**WHAT NEEDS TO BE DONE**
Below are records to retype exactly, except for the pictures.

Excerpts from a dataset
Content starts

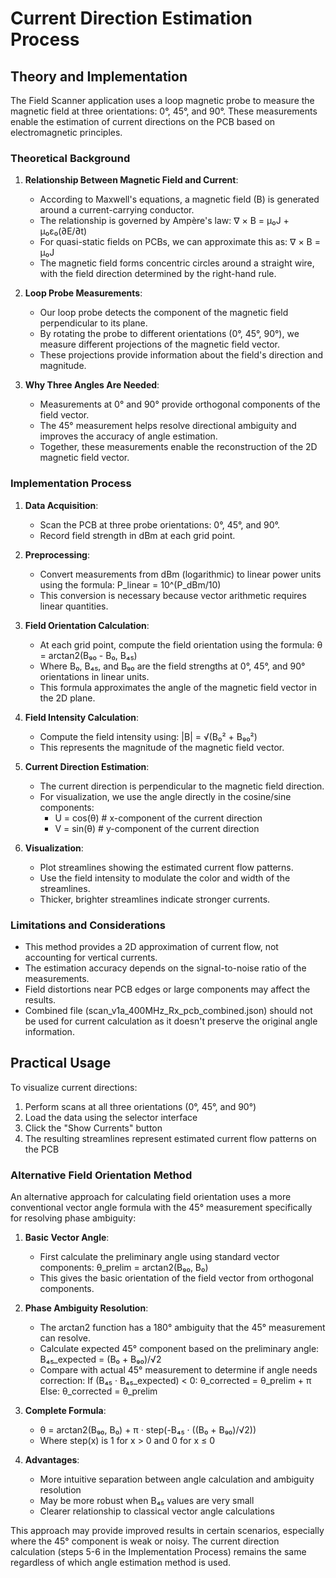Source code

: # Current Direction Estimation Process

## Theory and Implementation

The Field Scanner application uses a loop magnetic probe to measure the magnetic field at three orientations: 0°, 45°, and 90°. These measurements enable the estimation of current directions on the PCB based on electromagnetic principles.

### Theoretical Background

1. **Relationship Between Magnetic Field and Current**:
   - According to Maxwell's equations, a magnetic field (B) is generated around a current-carrying conductor.
   - The relationship is governed by Ampère's law: ∇ × B = μ₀J + μ₀ε₀(∂E/∂t)
   - For quasi-static fields on PCBs, we can approximate this as: ∇ × B = μ₀J
   - The magnetic field forms concentric circles around a straight wire, with the field direction determined by the right-hand rule.

2. **Loop Probe Measurements**:
   - Our loop probe detects the component of the magnetic field perpendicular to its plane.
   - By rotating the probe to different orientations (0°, 45°, 90°), we measure different projections of the magnetic field vector.
   - These projections provide information about the field's direction and magnitude.

3. **Why Three Angles Are Needed**:
   - Measurements at 0° and 90° provide orthogonal components of the field vector.
   - The 45° measurement helps resolve directional ambiguity and improves the accuracy of angle estimation.
   - Together, these measurements enable the reconstruction of the 2D magnetic field vector.

### Implementation Process

1. **Data Acquisition**:
   - Scan the PCB at three probe orientations: 0°, 45°, and 90°.
   - Record field strength in dBm at each grid point.

2. **Preprocessing**:
   - Convert measurements from dBm (logarithmic) to linear power units using the formula: P_linear = 10^(P_dBm/10)
   - This conversion is necessary because vector arithmetic requires linear quantities.

3. **Field Orientation Calculation**:
   - At each grid point, compute the field orientation using the formula: θ = arctan2(B₉₀ - B₀, B₄₅)
   - Where B₀, B₄₅, and B₉₀ are the field strengths at 0°, 45°, and 90° orientations in linear units.
   - This formula approximates the angle of the magnetic field vector in the 2D plane.

4. **Field Intensity Calculation**:
   - Compute the field intensity using: |B| = √(B₀² + B₉₀²)
   - This represents the magnitude of the magnetic field vector.

5. **Current Direction Estimation**:
   - The current direction is perpendicular to the magnetic field direction.
   - For visualization, we use the angle directly in the cosine/sine components:
     - U = cos(θ)    # x-component of the current direction
     - V = sin(θ)    # y-component of the current direction

6. **Visualization**:
   - Plot streamlines showing the estimated current flow patterns.
   - Use the field intensity to modulate the color and width of the streamlines.
   - Thicker, brighter streamlines indicate stronger currents.

### Limitations and Considerations

- This method provides a 2D approximation of current flow, not accounting for vertical currents.
- The estimation accuracy depends on the signal-to-noise ratio of the measurements.
- Field distortions near PCB edges or large components may affect the results.
- Combined file (scan_v1a_400MHz_Rx_pcb_combined.json) should not be used for current calculation as it doesn't preserve the original angle information.

## Practical Usage

To visualize current directions:
1. Perform scans at all three orientations (0°, 45°, and 90°)
2. Load the data using the selector interface
3. Click the "Show Currents" button
4. The resulting streamlines represent estimated current flow patterns on the PCB

### Alternative Field Orientation Method

An alternative approach for calculating field orientation uses a more conventional vector angle formula with the 45° measurement specifically for resolving phase ambiguity:

1. **Basic Vector Angle**:
   - First calculate the preliminary angle using standard vector components:
     θ_prelim = arctan2(B₉₀, B₀)
   - This gives the basic orientation of the field vector from orthogonal components.

2. **Phase Ambiguity Resolution**:
   - The arctan2 function has a 180° ambiguity that the 45° measurement can resolve.
   - Calculate expected 45° component based on the preliminary angle:
     B₄₅_expected = (B₀ + B₉₀)/√2
   - Compare with actual 45° measurement to determine if angle needs correction:
     If (B₄₅ · B₄₅_expected) < 0:
       θ_corrected = θ_prelim + π
     Else:
       θ_corrected = θ_prelim

3. **Complete Formula**:
   - θ = arctan2(B₉₀, B₀) + π · step(-B₄₅ · ((B₀ + B₉₀)/√2))
   - Where step(x) is 1 for x > 0 and 0 for x ≤ 0

4. **Advantages**:
   - More intuitive separation between angle calculation and ambiguity resolution
   - May be more robust when B₄₅ values are very small
   - Clearer relationship to classical vector angle calculations

This approach may provide improved results in certain scenarios, especially where the 45° component is weak or noisy. The current direction calculation (steps 5-6 in the Implementation Process) remains the same regardless of which angle estimation method is used.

Content ends

**SOLUTION TO THIS TASK**
Source code

: # Current Direction Estimation Process

## Theory and Implementation

The Field Scanner application uses a loop magnetic probe to measure the magnetic field at three orientations: 0°, 45°, and 90°. These measurements enable the estimation of current directions on the PCB based on electromagnetic principles.

### Theoretical Background

1. **Relationship Between Magnetic Field and Current**:
   - According to Maxwell's equations, a magnetic field (B) is generated around a current-carrying conductor.
   - The relationship is governed by Ampère's law: ∇ × B = μ₀J + μ₀ε₀(∂E/∂t)
   - For quasi-static fields on PCBs, we can approximate this as: ∇ × B = μ₀J
   - The magnetic field forms concentric circles around a straight wire, with the field direction determined by the right-hand rule.

2. **Loop Probe Measurements**:
   - Our loop probe detects the component of the magnetic field perpendicular to its plane.
   - By rotating the probe to different orientations (0°, 45°, 90°), we measure different projections of the magnetic field vector.
   - These projections provide information about the field's direction and magnitude.

3. **Why Three Angles Are Needed**:
   - Measurements at 0° and 90° provide orthogonal components of the field vector.
   - The 45° measurement helps resolve directional ambiguity and improves the accuracy of angle estimation.
   - Together, these measurements enable the reconstruction of the 2D magnetic field vector.

### Implementation Process

1. **Data Acquisition**:
   - Scan the PCB at three probe orientations: 0°, 45°, and 90°.
   - Record field strength in dBm at each grid point.

2. **Preprocessing**:
   - Convert measurements from dBm (logarithmic) to linear power units using the formula: P_linear = 10^(P_dBm/10)
   - This conversion is necessary because vector arithmetic requires linear quantities.

3. **Field Orientation Calculation**:
   - At each grid point, compute the field orientation using the formula: θ = arctan2(B₉₀ - B₀, B₄₅)
   - Where B₀, B₄₅, and B₉₀ are the field strengths at 0°, 45°, and 90° orientations in linear units.
   - This formula approximates the angle of the magnetic field vector in the 2D plane.

4. **Field Intensity Calculation**:
   - Compute the field intensity using: |B| = √(B₀² + B₉₀²)
   - This represents the magnitude of the magnetic field vector.

5. **Current Direction Estimation**:
   - The current direction is perpendicular to the magnetic field direction.
   - For visualization, we use the angle directly in the cosine/sine components:
     - U = cos(θ)    # x-component of the current direction
     - V = sin(θ)    # y-component of the current direction

6. **Visualization**:
   - Plot streamlines showing the estimated current flow patterns.
   - Use the field intensity to modulate the color and width of the streamlines.
   - Thicker, brighter streamlines indicate stronger currents.

### Limitations and Considerations

- This method provides a 2D approximation of current flow, not accounting for vertical currents.
- The estimation accuracy depends on the signal-to-noise ratio of the measurements.
- Field distortions near PCB edges or large components may affect the results.
- Combined file (scan_v1a_400MHz_Rx_pcb_combined.json) should not be used for current calculation as it doesn't preserve the original angle information.

## Practical Usage

To visualize current directions:
1. Perform scans at all three orientations (0°, 45°, and 90°)
2. Load the data using the selector interface
3. Click the "Show Currents" button
4. The resulting streamlines represent estimated current flow patterns on the PCB

### Alternative Field Orientation Method

An alternative approach for calculating field orientation uses a more conventional vector angle formula with the 45° measurement specifically for resolving phase ambiguity:

1. **Basic Vector Angle**:
   - First calculate the preliminary angle using standard vector components:
     θ_prelim = arctan2(B₉₀, B₀)
   - This gives the basic orientation of the field vector from orthogonal components.

2. **Phase Ambiguity Resolution**:
   - The arctan2 function has a 180° ambiguity that the 45° measurement can resolve.
   - Calculate expected 45° component based on the preliminary angle:
     B₄₅_expected = (B₀ + B₉₀)/√2
   - Compare with actual 45° measurement to determine if angle needs correction:
     If (B₄₅ · B₄₅_expected) < 0:
       θ_corrected = θ_prelim + π
     Else:
       θ_corrected = θ_prelim

3. **Complete Formula**:
   - θ = arctan2(B₉₀, B₀) + π · step(-B₄₅ · ((B₀ + B₉₀)/√2))
   - Where step(x) is 1 for x > 0 and 0 for x ≤ 0

4. **Advantages**:
   - More intuitive separation between angle calculation and ambiguity resolution
   - May be more robust when B₄₅ values are very small
   - Clearer relationship to classical vector angle calculations

This approach may provide improved results in certain scenarios, especially where the 45° component is weak or noisy. The current direction calculation (steps 5-6 in the Implementation Process) remains the same regardless of which angle estimation method is used.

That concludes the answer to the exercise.